Records contained in a dataset:
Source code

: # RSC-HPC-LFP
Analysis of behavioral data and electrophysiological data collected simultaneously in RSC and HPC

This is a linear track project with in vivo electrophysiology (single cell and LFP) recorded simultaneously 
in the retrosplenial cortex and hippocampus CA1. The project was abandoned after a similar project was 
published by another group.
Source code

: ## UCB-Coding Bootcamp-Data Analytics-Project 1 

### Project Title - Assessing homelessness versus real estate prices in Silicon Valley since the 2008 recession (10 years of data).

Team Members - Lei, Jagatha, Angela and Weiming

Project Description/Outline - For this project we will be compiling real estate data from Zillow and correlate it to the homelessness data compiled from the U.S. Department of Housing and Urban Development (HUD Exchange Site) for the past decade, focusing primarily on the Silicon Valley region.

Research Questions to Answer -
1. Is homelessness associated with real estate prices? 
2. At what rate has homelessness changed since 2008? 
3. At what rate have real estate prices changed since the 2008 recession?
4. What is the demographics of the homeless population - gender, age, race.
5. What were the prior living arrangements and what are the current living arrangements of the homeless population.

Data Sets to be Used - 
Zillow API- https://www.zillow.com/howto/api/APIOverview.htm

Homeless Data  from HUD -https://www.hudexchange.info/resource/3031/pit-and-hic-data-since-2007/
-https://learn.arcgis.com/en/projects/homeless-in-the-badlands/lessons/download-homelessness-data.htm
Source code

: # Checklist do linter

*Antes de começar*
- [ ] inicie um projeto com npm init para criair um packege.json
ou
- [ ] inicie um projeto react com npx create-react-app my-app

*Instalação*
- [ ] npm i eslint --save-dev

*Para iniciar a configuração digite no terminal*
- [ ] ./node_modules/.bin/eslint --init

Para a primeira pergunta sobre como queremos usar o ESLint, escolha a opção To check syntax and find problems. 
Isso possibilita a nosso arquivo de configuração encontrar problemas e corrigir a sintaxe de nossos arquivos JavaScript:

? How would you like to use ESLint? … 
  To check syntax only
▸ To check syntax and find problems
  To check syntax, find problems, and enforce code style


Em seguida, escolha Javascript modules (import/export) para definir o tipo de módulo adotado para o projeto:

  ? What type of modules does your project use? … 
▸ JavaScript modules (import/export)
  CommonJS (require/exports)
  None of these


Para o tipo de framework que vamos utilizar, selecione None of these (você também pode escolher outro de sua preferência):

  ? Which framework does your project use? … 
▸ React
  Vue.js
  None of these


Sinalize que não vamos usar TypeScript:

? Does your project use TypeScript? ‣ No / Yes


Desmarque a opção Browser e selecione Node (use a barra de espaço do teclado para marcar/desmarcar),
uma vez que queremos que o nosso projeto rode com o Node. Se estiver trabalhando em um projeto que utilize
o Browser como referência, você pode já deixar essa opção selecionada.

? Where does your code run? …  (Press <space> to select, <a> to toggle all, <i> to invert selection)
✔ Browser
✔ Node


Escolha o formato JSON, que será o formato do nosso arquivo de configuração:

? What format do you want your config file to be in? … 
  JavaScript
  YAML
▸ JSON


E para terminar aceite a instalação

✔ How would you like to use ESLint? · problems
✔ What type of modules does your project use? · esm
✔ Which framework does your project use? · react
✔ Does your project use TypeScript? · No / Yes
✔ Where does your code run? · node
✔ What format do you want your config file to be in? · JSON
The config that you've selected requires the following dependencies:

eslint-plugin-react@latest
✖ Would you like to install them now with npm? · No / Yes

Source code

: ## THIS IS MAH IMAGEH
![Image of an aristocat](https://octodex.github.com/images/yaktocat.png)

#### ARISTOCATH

== EXERCISE OBJECTIVE ==
In your answer, repeat each of the records exactly.

== TASK ANSWER ==
Source code

: # RSC-HPC-LFP
Analysis of behavioral data and electrophysiological data collected simultaneously in RSC and HPC

This is a linear track project with in vivo electrophysiology (single cell and LFP) recorded simultaneously 
in the retrosplenial cortex and hippocampus CA1. The project was abandoned after a similar project was 
published by another group.
Source code

: ## UCB-Coding Bootcamp-Data Analytics-Project 1 

### Project Title - Assessing homelessness versus real estate prices in Silicon Valley since the 2008 recession (10 years of data).

Team Members - Lei, Jagatha, Angela and Weiming

Project Description/Outline - For this project we will be compiling real estate data from Zillow and correlate it to the homelessness data compiled from the U.S. Department of Housing and Urban Development (HUD Exchange Site) for the past decade, focusing primarily on the Silicon Valley region.

Research Questions to Answer -
1. Is homelessness associated with real estate prices? 
2. At what rate has homelessness changed since 2008? 
3. At what rate have real estate prices changed since the 2008 recession?
4. What is the demographics of the homeless population - gender, age, race.
5. What were the prior living arrangements and what are the current living arrangements of the homeless population.

Data Sets to be Used - 
Zillow API- https://www.zillow.com/howto/api/APIOverview.htm

Homeless Data  from HUD -https://www.hudexchange.info/resource/3031/pit-and-hic-data-since-2007/
-https://learn.arcgis.com/en/projects/homeless-in-the-badlands/lessons/download-homelessness-data.htm
Source code

: # Checklist do linter

*Antes de começar*
- [ ] inicie um projeto com npm init para criair um packege.json
ou
- [ ] inicie um projeto react com npx create-react-app my-app

*Instalação*
- [ ] npm i eslint --save-dev

*Para iniciar a configuração digite no terminal*
- [ ] ./node_modules/.bin/eslint --init

Para a primeira pergunta sobre como queremos usar o ESLint, escolha a opção To check syntax and find problems. 
Isso possibilita a nosso arquivo de configuração encontrar problemas e corrigir a sintaxe de nossos arquivos JavaScript:

? How would you like to use ESLint? … 
  To check syntax only
▸ To check syntax and find problems
  To check syntax, find problems, and enforce code style


Em seguida, escolha Javascript modules (import/export) para definir o tipo de módulo adotado para o projeto:

  ? What type of modules does your project use? … 
▸ JavaScript modules (import/export)
  CommonJS (require/exports)
  None of these


Para o tipo de framework que vamos utilizar, selecione None of these (você também pode escolher outro de sua preferência):

  ? Which framework does your project use? … 
▸ React
  Vue.js
  None of these


Sinalize que não vamos usar TypeScript:

? Does your project use TypeScript? ‣ No / Yes


Desmarque a opção Browser e selecione Node (use a barra de espaço do teclado para marcar/desmarcar),
uma vez que queremos que o nosso projeto rode com o Node. Se estiver trabalhando em um projeto que utilize
o Browser como referência, você pode já deixar essa opção selecionada.

? Where does your code run? …  (Press <space> to select, <a> to toggle all, <i> to invert selection)
✔ Browser
✔ Node


Escolha o formato JSON, que será o formato do nosso arquivo de configuração:

? What format do you want your config file to be in? … 
  JavaScript
  YAML
▸ JSON


E para terminar aceite a instalação

✔ How would you like to use ESLint? · problems
✔ What type of modules does your project use? · esm
✔ Which framework does your project use? · react
✔ Does your project use TypeScript? · No / Yes
✔ Where does your code run? · node
✔ What format do you want your config file to be in? · JSON
The config that you've selected requires the following dependencies:

eslint-plugin-react@latest
✖ Would you like to install them now with npm? · No / Yes

Source code

: ## THIS IS MAH IMAGEH
![Image of an aristocat](https://octodex.github.com/images/yaktocat.png)

#### ARISTOCATH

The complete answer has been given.